Hello,

A few format handled by Drill enable to work with document, meaning nested and repeated structure instead of just tables. Json and Parquet are the two that come to my mind right now. Document modeling is a great way to express complex object and is used a lot in my company. Drill is able to handle them but unfortunately, it cannot make much computation on it. By computation I mean, filtering branches of the document, computing statistics (avg, min, max) on part of the document … That would be very useful as an analytic tools.

_What can be done_

The question then is how to express the computation we want to do on the document. I have found multiple ways to handle that and I don't really know which one is the best hence the mail to expose what I have found to initiate discussion, maybe.

First, in we look back at the Dremel paper which is the base of the parquet format and also one of the example for drill, dremel is adding the special keyword "WITHIN" to SQL to specify that the computation has to be done within a document. What is very powerful with this keyword is that it allows you to generate document and doesn't force you to flatten everything. You can find exemple of it usage in the google successor of Dremel: BigQuery and its documentation : https://cloud.google.com/bigquery/docs/legacy-nested-repeated.

But it seems that it was problematic for Google, because they now propose a SQL that seems to be compliant with SQL 2011 for Bigquery to handle such computation. I am not familiar with SQL 2011 but it is told in BigQuery documentation to integrated the keywords for nested and repeated structure. You can have a view about how this is done in BigQuery here: https://cloud.google.com/bigquery/docs/reference/standard-sql/arrays . Basically, what I have seen is that they leverage UNNEST and ARRAY keyword and then are able to use JOIN or CROSS JOIN to describe the aggregation.
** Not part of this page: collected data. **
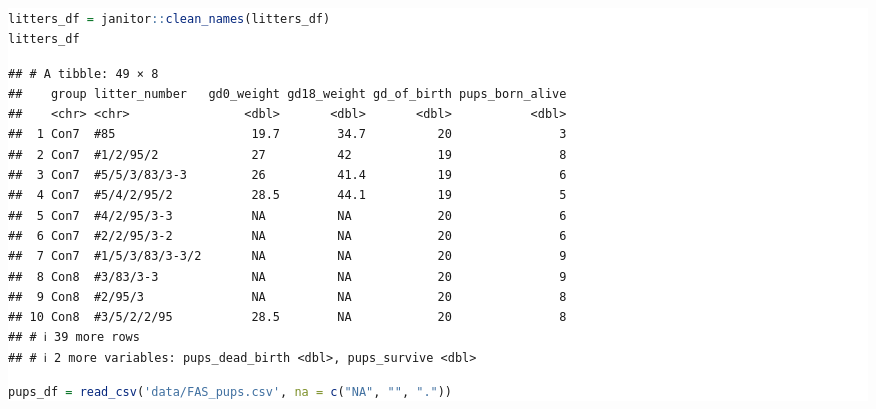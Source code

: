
 ``` r
litters_df = janitor::clean_names(litters_df)
litters_df
```

    ## # A tibble: 49 × 8
    ##    group litter_number   gd0_weight gd18_weight gd_of_birth pups_born_alive
    ##    <chr> <chr>                <dbl>       <dbl>       <dbl>           <dbl>
    ##  1 Con7  #85                   19.7        34.7          20               3
    ##  2 Con7  #1/2/95/2             27          42            19               8
    ##  3 Con7  #5/5/3/83/3-3         26          41.4          19               6
    ##  4 Con7  #5/4/2/95/2           28.5        44.1          19               5
    ##  5 Con7  #4/2/95/3-3           NA          NA            20               6
    ##  6 Con7  #2/2/95/3-2           NA          NA            20               6
    ##  7 Con7  #1/5/3/83/3-3/2       NA          NA            20               9
    ##  8 Con8  #3/83/3-3             NA          NA            20               9
    ##  9 Con8  #2/95/3               NA          NA            20               8
    ## 10 Con8  #3/5/2/2/95           28.5        NA            20               8
    ## # ℹ 39 more rows
    ## # ℹ 2 more variables: pups_dead_birth <dbl>, pups_survive <dbl>

``` r
pups_df = read_csv('data/FAS_pups.csv', na = c("NA", "", "."))
```
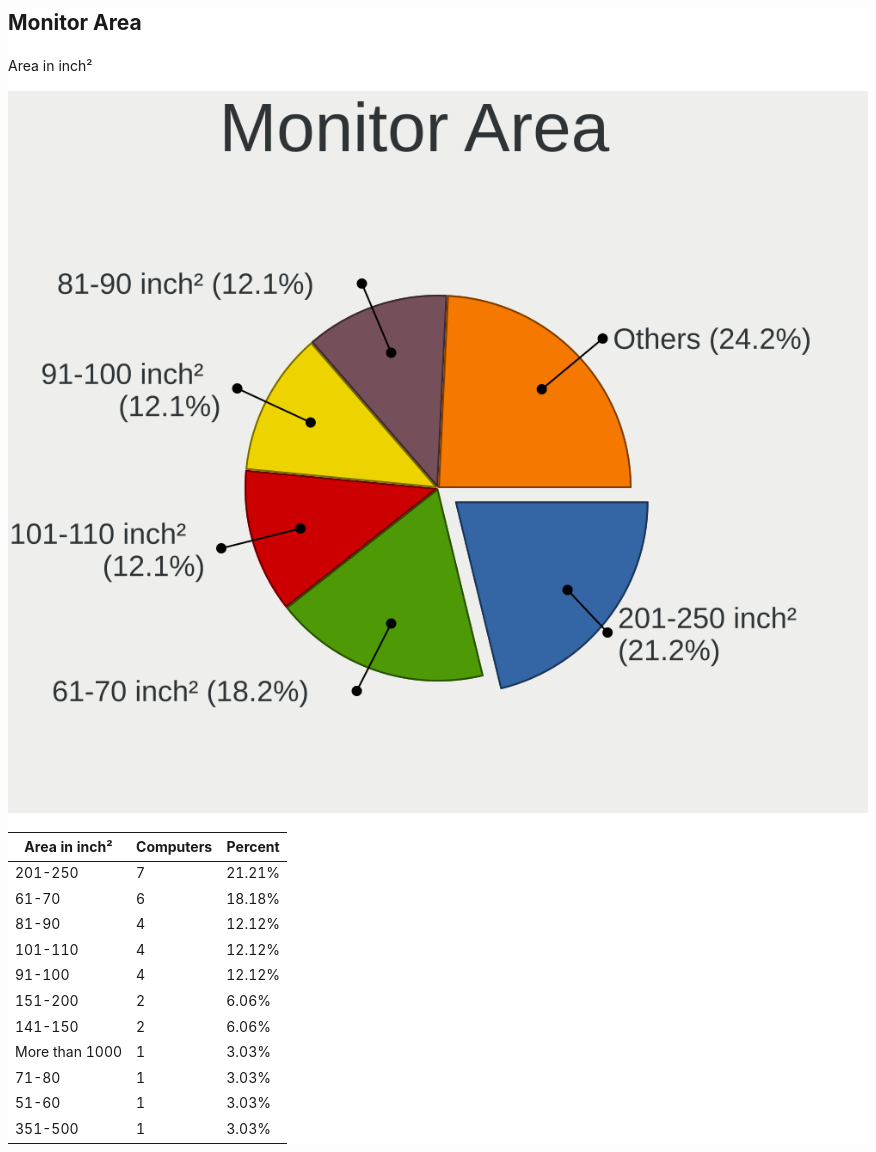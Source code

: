 Monitor Area
------------

Area in inch²

![Monitor Area](./All/images/pie_chart_bsd/mon_area.svg)


| Area in inch² | Computers | Percent |
|----------------|-----------|---------|
| 201-250        | 7         | 21.21%  |
| 61-70          | 6         | 18.18%  |
| 81-90          | 4         | 12.12%  |
| 101-110        | 4         | 12.12%  |
| 91-100         | 4         | 12.12%  |
| 151-200        | 2         | 6.06%   |
| 141-150        | 2         | 6.06%   |
| More than 1000 | 1         | 3.03%   |
| 71-80          | 1         | 3.03%   |
| 51-60          | 1         | 3.03%   |
| 351-500        | 1         | 3.03%   |
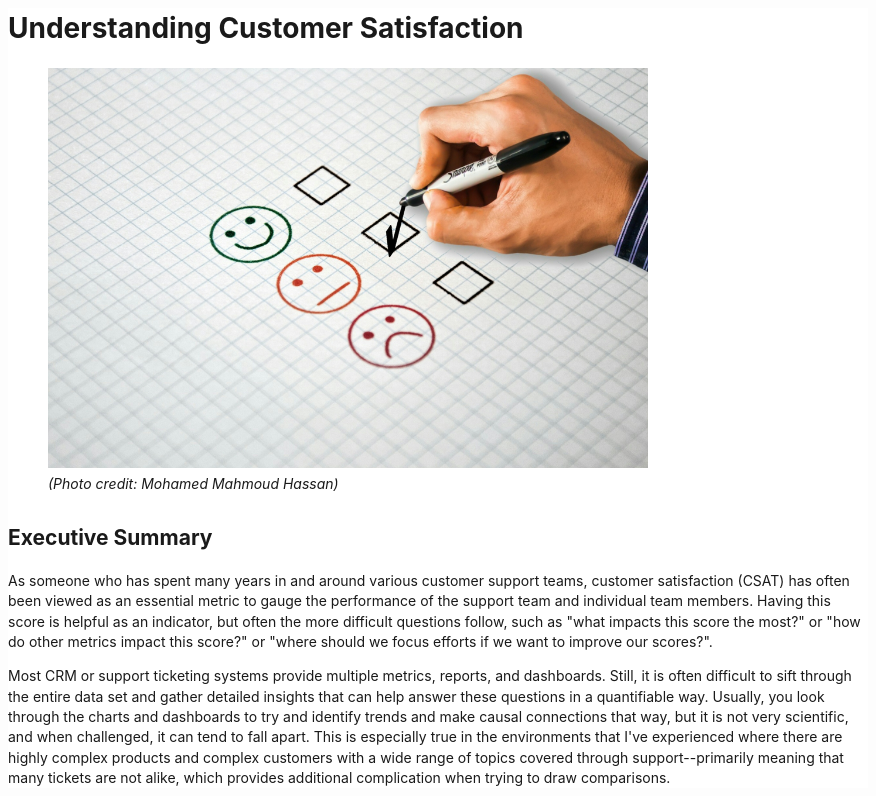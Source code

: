 # Understanding Customer Satisfaction
<figure>
<img src="assets/customer-satisfaction-survey.jpg" width="600">
<figcaption><i>(Photo credit: Mohamed Mahmoud Hassan)</i></figcaption>
</figure>

## Executive Summary
As someone who has spent many years in and around various customer support teams, customer satisfaction (CSAT) has often been viewed as an essential metric to gauge the performance of the support team and individual team members.  Having this score is helpful as an indicator, but often the more difficult questions follow, such as "what impacts this score the most?" or "how do other metrics impact this score?" or "where should we focus efforts if we want to improve our scores?". 

Most CRM or support ticketing systems provide multiple metrics, reports, and dashboards.  Still, it is often difficult to sift through the entire data set and gather detailed insights that can help answer these questions in a quantifiable way.  Usually, you look through the charts and dashboards to try and identify trends and make causal connections that way, but it is not very scientific, and when challenged, it can tend to fall apart.  This is especially true in the environments that I've experienced where there are highly complex products and complex customers with a wide range of topics covered through support--primarily meaning that many tickets are not alike, which provides additional complication when trying to draw comparisons.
In Impala, they have added a way to add a subquery on a complex type in such a way that the subquery only act intra-document. I have no idea if this is standard SQL or not. In page https://www.cloudera.com/documentation/enterprise/5-5-x/topics/impala_complex_types.html#complex_types look at the phrase: “The subquery labelled SUBQ1 is correlated:” for example.

In Presto, you can apply lambda function to map/array to transform the structure and apply filter on it. So you have filter, map_filter function to filter array and map respectively. (cf https://prestodb.io/docs/current/functions/lambda.html#filter)

_Example_

If I want to make a short example, let’s say we have a flight with a group of passengers in it. A document would be :

{ “flightnb”:1234, “group”:[{“age”:30,”gender”:”M”},{“age”:15,”gender”:”F”}, {“age”:10,”gender”:”F”},{“age”:30,”gender”:”F”}]}

The database would be millions of such document and I want to know the average age of the male passenger for every flight.

In Dremel, the query would be something like: select flightnb, avg(male_age) within record from (select groups.age as male_age from flight where group.gender = "M")

With sql, it would be something like: select flightnb, avg(male_age) from (array(select g.age as male_age from unnest(group)as g where g.gender = "M") as male_age)

With impala it would be something like: select flightnb, avg(male) from flight, select g.age from groups as g where g.gender = “M” as male

With presto, it would be something like:  select flightnb, avg(male) from flight, filter(group,x->x.gender = "M")as male

I am not sure at all about my SQL queries but it should give you a rough idea about the different ways to express the inital query.

So many different ways to express the same query… I would personally go for the SQL way of expressing things to implement it in Drill, especially because calcite is already able to parse unnest, array, but that’s only my first thought.